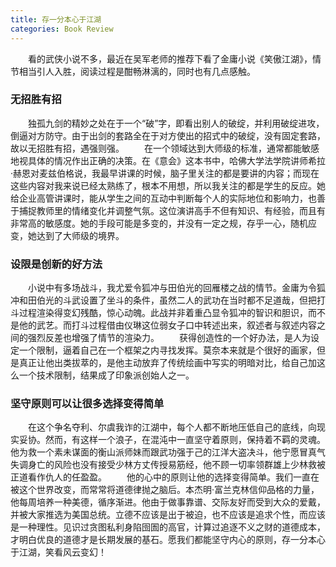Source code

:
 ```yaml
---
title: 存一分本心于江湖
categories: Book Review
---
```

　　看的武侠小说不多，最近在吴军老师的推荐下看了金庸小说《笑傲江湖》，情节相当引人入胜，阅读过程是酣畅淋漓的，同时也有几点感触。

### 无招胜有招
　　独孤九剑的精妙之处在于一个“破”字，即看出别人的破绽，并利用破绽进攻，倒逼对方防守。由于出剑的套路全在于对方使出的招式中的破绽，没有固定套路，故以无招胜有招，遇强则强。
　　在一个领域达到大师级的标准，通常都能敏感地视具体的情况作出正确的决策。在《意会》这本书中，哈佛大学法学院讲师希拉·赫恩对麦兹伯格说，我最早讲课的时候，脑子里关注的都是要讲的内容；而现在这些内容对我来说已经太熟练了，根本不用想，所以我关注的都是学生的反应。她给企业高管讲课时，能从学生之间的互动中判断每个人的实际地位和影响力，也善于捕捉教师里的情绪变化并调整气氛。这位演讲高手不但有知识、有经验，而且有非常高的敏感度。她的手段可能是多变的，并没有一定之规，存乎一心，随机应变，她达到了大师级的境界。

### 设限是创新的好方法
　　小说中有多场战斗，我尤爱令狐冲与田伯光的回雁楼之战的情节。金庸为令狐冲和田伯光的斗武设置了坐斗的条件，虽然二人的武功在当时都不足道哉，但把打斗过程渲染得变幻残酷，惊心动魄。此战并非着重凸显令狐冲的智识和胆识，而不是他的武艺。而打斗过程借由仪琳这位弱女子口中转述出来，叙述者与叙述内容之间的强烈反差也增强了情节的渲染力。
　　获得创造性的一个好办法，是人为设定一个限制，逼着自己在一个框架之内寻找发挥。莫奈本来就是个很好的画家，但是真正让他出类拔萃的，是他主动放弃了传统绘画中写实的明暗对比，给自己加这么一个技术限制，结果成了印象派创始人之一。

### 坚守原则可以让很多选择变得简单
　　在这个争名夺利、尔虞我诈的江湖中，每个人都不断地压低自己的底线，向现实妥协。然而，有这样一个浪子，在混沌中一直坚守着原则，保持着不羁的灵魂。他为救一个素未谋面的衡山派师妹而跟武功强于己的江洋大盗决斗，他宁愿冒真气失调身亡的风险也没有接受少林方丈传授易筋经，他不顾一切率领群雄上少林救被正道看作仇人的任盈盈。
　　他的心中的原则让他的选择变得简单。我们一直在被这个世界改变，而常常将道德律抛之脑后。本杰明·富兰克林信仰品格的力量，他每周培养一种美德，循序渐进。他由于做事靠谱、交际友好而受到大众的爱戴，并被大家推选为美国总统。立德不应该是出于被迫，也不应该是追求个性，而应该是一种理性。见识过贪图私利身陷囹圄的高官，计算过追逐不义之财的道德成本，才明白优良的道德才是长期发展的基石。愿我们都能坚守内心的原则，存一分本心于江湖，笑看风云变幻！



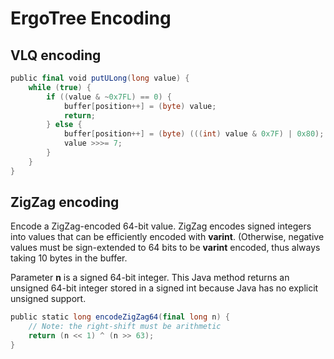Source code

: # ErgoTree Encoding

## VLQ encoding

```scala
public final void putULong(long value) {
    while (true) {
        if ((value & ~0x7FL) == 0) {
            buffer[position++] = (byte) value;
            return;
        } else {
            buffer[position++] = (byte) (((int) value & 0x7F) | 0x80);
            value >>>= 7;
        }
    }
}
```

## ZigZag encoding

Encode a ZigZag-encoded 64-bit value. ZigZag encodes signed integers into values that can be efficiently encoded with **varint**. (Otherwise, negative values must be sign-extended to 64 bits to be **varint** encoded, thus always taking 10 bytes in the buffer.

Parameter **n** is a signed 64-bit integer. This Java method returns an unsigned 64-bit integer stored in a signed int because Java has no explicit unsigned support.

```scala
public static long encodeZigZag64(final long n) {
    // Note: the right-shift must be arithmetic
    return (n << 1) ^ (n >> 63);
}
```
-------------------------
• [Instructions for the task] Go through the entries above and write them out again exactly, images left behind.

• [Output of the task]
Source code

:
 ```yaml
---
title: 存一分本心于江湖
categories: Book Review
---
```

　　看的武侠小说不多，最近在吴军老师的推荐下看了金庸小说《笑傲江湖》，情节相当引人入胜，阅读过程是酣畅淋漓的，同时也有几点感触。

### 无招胜有招
　　独孤九剑的精妙之处在于一个“破”字，即看出别人的破绽，并利用破绽进攻，倒逼对方防守。由于出剑的套路全在于对方使出的招式中的破绽，没有固定套路，故以无招胜有招，遇强则强。
　　在一个领域达到大师级的标准，通常都能敏感地视具体的情况作出正确的决策。在《意会》这本书中，哈佛大学法学院讲师希拉·赫恩对麦兹伯格说，我最早讲课的时候，脑子里关注的都是要讲的内容；而现在这些内容对我来说已经太熟练了，根本不用想，所以我关注的都是学生的反应。她给企业高管讲课时，能从学生之间的互动中判断每个人的实际地位和影响力，也善于捕捉教师里的情绪变化并调整气氛。这位演讲高手不但有知识、有经验，而且有非常高的敏感度。她的手段可能是多变的，并没有一定之规，存乎一心，随机应变，她达到了大师级的境界。

### 设限是创新的好方法
　　小说中有多场战斗，我尤爱令狐冲与田伯光的回雁楼之战的情节。金庸为令狐冲和田伯光的斗武设置了坐斗的条件，虽然二人的武功在当时都不足道哉，但把打斗过程渲染得变幻残酷，惊心动魄。此战并非着重凸显令狐冲的智识和胆识，而不是他的武艺。而打斗过程借由仪琳这位弱女子口中转述出来，叙述者与叙述内容之间的强烈反差也增强了情节的渲染力。
　　获得创造性的一个好办法，是人为设定一个限制，逼着自己在一个框架之内寻找发挥。莫奈本来就是个很好的画家，但是真正让他出类拔萃的，是他主动放弃了传统绘画中写实的明暗对比，给自己加这么一个技术限制，结果成了印象派创始人之一。

### 坚守原则可以让很多选择变得简单
　　在这个争名夺利、尔虞我诈的江湖中，每个人都不断地压低自己的底线，向现实妥协。然而，有这样一个浪子，在混沌中一直坚守着原则，保持着不羁的灵魂。他为救一个素未谋面的衡山派师妹而跟武功强于己的江洋大盗决斗，他宁愿冒真气失调身亡的风险也没有接受少林方丈传授易筋经，他不顾一切率领群雄上少林救被正道看作仇人的任盈盈。
　　他的心中的原则让他的选择变得简单。我们一直在被这个世界改变，而常常将道德律抛之脑后。本杰明·富兰克林信仰品格的力量，他每周培养一种美德，循序渐进。他由于做事靠谱、交际友好而受到大众的爱戴，并被大家推选为美国总统。立德不应该是出于被迫，也不应该是追求个性，而应该是一种理性。见识过贪图私利身陷囹圄的高官，计算过追逐不义之财的道德成本，才明白优良的道德才是长期发展的基石。愿我们都能坚守内心的原则，存一分本心于江湖，笑看风云变幻！



Source code

: # ErgoTree Encoding

## VLQ encoding

```scala
public final void putULong(long value) {
    while (true) {
        if ((value & ~0x7FL) == 0) {
            buffer[position++] = (byte) value;
            return;
        } else {
            buffer[position++] = (byte) (((int) value & 0x7F) | 0x80);
            value >>>= 7;
        }
    }
}
```

## ZigZag encoding

Encode a ZigZag-encoded 64-bit value. ZigZag encodes signed integers into values that can be efficiently encoded with **varint**. (Otherwise, negative values must be sign-extended to 64 bits to be **varint** encoded, thus always taking 10 bytes in the buffer.

Parameter **n** is a signed 64-bit integer. This Java method returns an unsigned 64-bit integer stored in a signed int because Java has no explicit unsigned support.

```scala
public static long encodeZigZag64(final long n) {
    // Note: the right-shift must be arithmetic
    return (n << 1) ^ (n >> 63);
}
```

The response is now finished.